Record extracts:
....
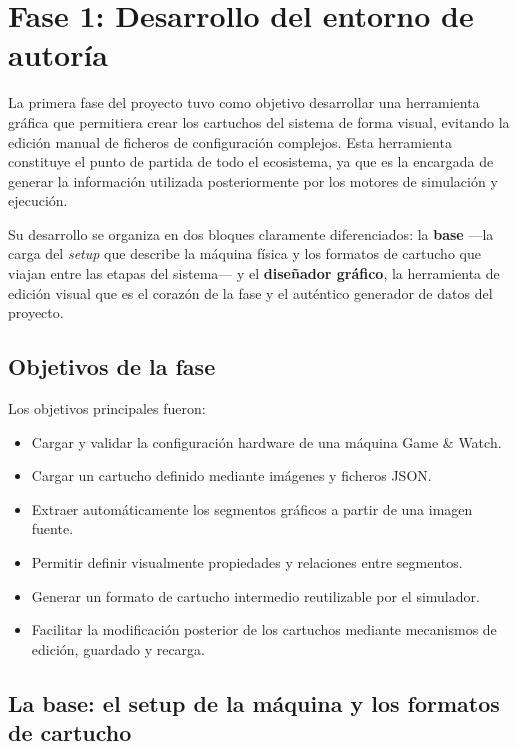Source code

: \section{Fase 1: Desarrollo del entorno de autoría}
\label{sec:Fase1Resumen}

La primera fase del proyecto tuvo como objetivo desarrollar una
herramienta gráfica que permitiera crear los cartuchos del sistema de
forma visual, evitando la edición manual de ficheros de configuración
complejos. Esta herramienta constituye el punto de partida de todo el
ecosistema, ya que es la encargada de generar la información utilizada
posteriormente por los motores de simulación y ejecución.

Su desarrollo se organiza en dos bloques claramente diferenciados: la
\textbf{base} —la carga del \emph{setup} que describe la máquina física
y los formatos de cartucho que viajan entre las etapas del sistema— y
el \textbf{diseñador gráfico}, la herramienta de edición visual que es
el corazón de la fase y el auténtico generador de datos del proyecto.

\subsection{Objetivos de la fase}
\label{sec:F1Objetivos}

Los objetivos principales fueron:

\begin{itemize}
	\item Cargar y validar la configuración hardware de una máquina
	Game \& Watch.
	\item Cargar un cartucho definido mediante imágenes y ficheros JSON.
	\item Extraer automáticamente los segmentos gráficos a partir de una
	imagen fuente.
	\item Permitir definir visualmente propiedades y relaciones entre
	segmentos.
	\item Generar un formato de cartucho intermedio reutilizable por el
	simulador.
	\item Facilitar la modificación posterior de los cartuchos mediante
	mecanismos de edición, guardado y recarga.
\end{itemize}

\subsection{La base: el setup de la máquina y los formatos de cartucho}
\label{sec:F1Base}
....
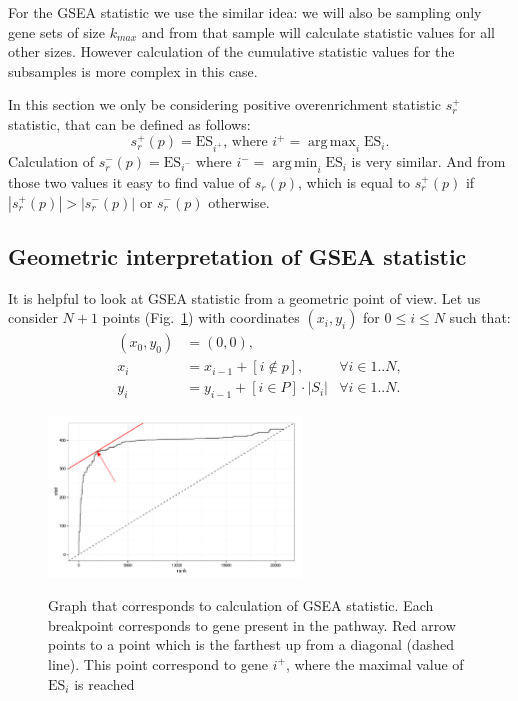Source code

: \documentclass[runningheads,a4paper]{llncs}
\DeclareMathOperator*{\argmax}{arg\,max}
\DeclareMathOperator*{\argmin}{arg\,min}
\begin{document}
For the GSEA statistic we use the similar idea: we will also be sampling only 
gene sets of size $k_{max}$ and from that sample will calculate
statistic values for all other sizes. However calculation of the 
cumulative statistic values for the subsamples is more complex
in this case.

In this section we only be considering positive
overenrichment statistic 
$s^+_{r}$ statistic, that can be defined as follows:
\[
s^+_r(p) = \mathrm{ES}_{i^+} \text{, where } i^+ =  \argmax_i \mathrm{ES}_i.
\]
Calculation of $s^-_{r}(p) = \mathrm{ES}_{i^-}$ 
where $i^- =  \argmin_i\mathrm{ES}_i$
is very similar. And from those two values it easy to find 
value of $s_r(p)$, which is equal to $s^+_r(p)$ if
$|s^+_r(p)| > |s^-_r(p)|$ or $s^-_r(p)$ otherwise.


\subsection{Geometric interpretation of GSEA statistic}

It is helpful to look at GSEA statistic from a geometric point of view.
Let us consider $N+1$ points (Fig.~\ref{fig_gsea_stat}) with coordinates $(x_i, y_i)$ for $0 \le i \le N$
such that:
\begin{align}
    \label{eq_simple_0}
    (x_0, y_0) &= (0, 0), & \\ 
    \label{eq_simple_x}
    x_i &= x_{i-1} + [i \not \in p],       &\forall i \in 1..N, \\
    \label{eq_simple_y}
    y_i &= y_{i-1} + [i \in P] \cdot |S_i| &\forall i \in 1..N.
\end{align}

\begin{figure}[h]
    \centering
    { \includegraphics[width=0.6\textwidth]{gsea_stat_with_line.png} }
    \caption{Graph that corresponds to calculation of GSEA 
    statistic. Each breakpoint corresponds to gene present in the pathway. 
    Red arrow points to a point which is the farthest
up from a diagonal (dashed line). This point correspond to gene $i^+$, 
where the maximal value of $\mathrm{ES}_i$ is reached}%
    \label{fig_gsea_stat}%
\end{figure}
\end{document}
....
Please give back exactly the lines of this listing beginning at the line with "forma visual, evitando" and ending with the line with "y los formatos de cartucho que", both included, and nothing else.

Response to the task:
forma visual, evitando la edición manual de ficheros de configuración
complejos. Esta herramienta constituye el punto de partida de todo el
ecosistema, ya que es la encargada de generar la información utilizada
posteriormente por los motores de simulación y ejecución.

Su desarrollo se organiza en dos bloques claramente diferenciados: la
\textbf{base} —la carga del \emph{setup} que describe la máquina física
y los formatos de cartucho que viajan entre las etapas del sistema— y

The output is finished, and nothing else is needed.